I have been so busy lately that I have had to recuse myself from writing these articles for quite some time.  However, instilled with a sense of rebirth (or perhaps a lingering egg nog hangover) and purpose, I have chosen to re-launch my dedication to this website and my hubs.  Although this will be a shorter article, I will try to draft thought-provoking discussion in the future.    The concept of the “New Year” is often trapped within a miasma of romanticism and optimism, regardless of the current state of affairs.  People will conjure up chimeras, hope, and unfounded optimism to serve as a touchstone for the rest of the year.

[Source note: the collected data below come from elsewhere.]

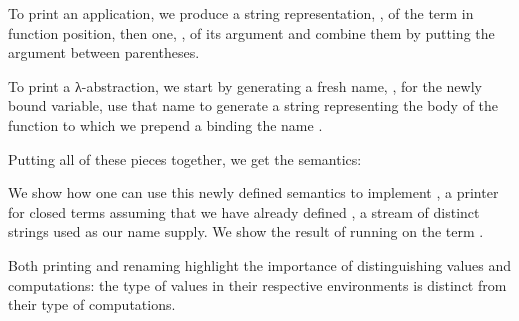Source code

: To print an application, we produce a string representation, , of the term in
function position, then one, , of its argument and combine them by putting the
argument between parentheses.

\begin{agdasnippet}
\end{agdasnippet}

To print a λ-abstraction, we start by generating a fresh name, , for the
newly bound variable, use that name to generate a string  representing the
body of the function to which we prepend a  binding the name .

\begin{agdasnippet}
\end{agdasnippet}

Putting all of these pieces together, we get the  semantics:

\begin{agdasnippet}
\end{agdasnippet}

We show how one can use this newly defined semantics to implement ,
a printer for closed terms assuming that we have already defined ,
a stream of distinct strings used as our name supply. We show the result of
running  on the term .

\begin{agdasnippet}
\end{agdasnippet}


Both printing and renaming highlight the importance of distinguishing
values and computations: the type of values in their respective
environments is distinct from their type of computations.

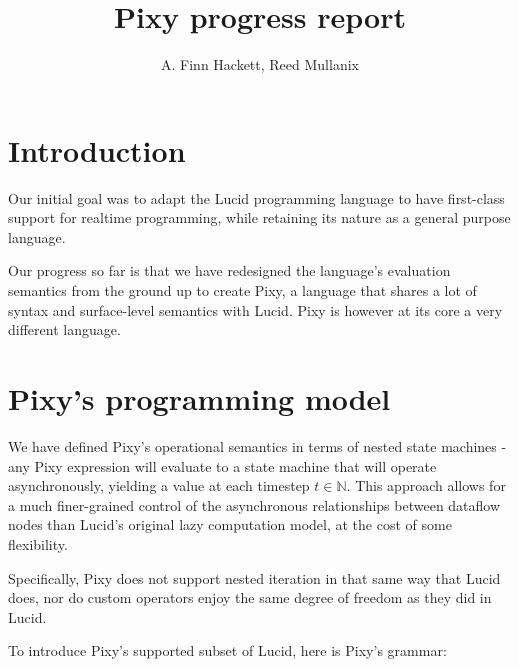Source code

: \documentclass{scrartcl}
\begin{document}
    \title{Pixy progress report}
    \author{A. Finn Hackett, Reed Mullanix}
    
    \maketitle
    
    \tableofcontents
    
    \section{Introduction}
    
    Our initial goal was to adapt the Lucid programming language to have first-class support for realtime programming, while retaining its nature as a general purpose language.
    
    Our progress so far is that we have redesigned the language's evaluation semantics from the ground up to create Pixy, a language that shares a lot of syntax and surface-level semantics with Lucid. Pixy is however at its core a very different language.
    
    \section{Pixy's programming model}
    
    We have defined Pixy's operational semantics in terms of nested state machines - any Pixy expression will evaluate to a state machine that will operate asynchronously, yielding a value at each timestep $t \in \mathbb{N}$.
    This approach allows for a much finer-grained control of the asynchronous relationships between dataflow nodes than Lucid's original lazy computation model, at the cost of some flexibility.
    
    Specifically, Pixy does not support nested iteration in that same way that Lucid does, nor do custom operators enjoy the same degree of freedom as they did in Lucid.
    
    To introduce Pixy's supported subset of Lucid, here is Pixy's grammar:
    
\end{document}
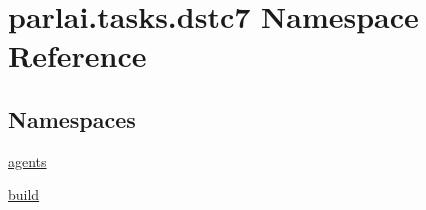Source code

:\hypertarget{namespaceparlai_1_1tasks_1_1dstc7}{}\section{parlai.\+tasks.\+dstc7 Namespace Reference}
\label{namespaceparlai_1_1tasks_1_1dstc7}
\subsection*{Namespaces}
\begin{DoxyCompactItemize}
\item 
 \hyperlink{namespaceparlai_1_1tasks_1_1dstc7_1_1agents}{agents}
\item 
 \hyperlink{namespaceparlai_1_1tasks_1_1dstc7_1_1build}{build}
\end{DoxyCompactItemize}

                However, with goals abounding, which of these truly come to fruition?  Parallel to Christmas, rather than waiting for a calendar day to remind us of social mores, why not exercise these beliefs with the same ferocity every day?  Each year, nearly millions of adults deluded by tradition draft futile lists of things they’re going to alter in their lives.  Yet, by the time snow melts on the ground, these ephemeral  goals bear their true colors.  Does this belie meaning of the holiday?  Or  does it expose human behavior? 

                It is this author’s unwavering belief that in order to successfully reach goals, one must break down goals in a similar vein to constructing a factor tree in mathematics (Don’t worry, I don’t have any intention of teaching mathematical formulas or prose today).  For instance, the number “60” can be broken down into “6 X 10” and even “6X5X2.”  In this realm, the numbers 6, 5, and 2 serve as the instruments necessary to reach 60.  This principal may be applied to the ill-conceived and slapdash lists engendered by misguided enthusiasm. 

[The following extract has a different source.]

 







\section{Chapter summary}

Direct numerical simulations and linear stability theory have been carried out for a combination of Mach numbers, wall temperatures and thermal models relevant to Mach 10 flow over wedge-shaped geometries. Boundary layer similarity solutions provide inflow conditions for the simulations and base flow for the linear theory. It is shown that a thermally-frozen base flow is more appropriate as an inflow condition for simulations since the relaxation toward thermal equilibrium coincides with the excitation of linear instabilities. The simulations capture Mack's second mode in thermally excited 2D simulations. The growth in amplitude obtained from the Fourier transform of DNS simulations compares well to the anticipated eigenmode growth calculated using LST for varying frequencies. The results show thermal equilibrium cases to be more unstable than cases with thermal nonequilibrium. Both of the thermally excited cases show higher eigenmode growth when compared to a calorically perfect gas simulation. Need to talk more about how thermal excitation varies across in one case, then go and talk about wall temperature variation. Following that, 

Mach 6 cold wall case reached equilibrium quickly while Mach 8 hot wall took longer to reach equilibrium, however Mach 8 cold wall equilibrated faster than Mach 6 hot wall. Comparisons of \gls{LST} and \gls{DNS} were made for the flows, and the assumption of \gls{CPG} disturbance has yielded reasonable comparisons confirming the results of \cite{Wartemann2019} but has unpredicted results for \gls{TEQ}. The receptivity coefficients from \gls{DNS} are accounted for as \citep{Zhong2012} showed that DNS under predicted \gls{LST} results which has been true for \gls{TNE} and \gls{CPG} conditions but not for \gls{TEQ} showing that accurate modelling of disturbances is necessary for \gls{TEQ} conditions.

                An example of this is the knee-jerk reaction so many of us have to sign up for a gym membership, especially when most of the new signees are not physically active.  It’s the same strained pattern; people sign up for a gym membership, secure the help of a trainer, and complete overwhelm themselves and abruptly quit the gym.  One must possess an even-handed sense of equanimity, or else we’ll realize the chasm between our dreams and reality is too wide for us to jump over. 

                As an alternative forum for discussion, why not consider changing the way  in which you pursue new challenges rather than crafting a  hackneyed list of new challenges.  Perhaps the best way to combat inchoate goals is to get to the root of the problem, just as getting to the bottom of a number requires teasing out its factors (see above).  Once a method has crystalized for you, it may become easier to successful reach your goals and maintain a healthy sense of motiviation.

                For those reading this, please digest your goals like you do your food!  Break down their complex molecule structures into palatable bites.  There should be no sense of rush or exigency when pursuing your goals.  Remember, you have 12 months before they gravitate to the back of your subconscious and you make a new list for 2012.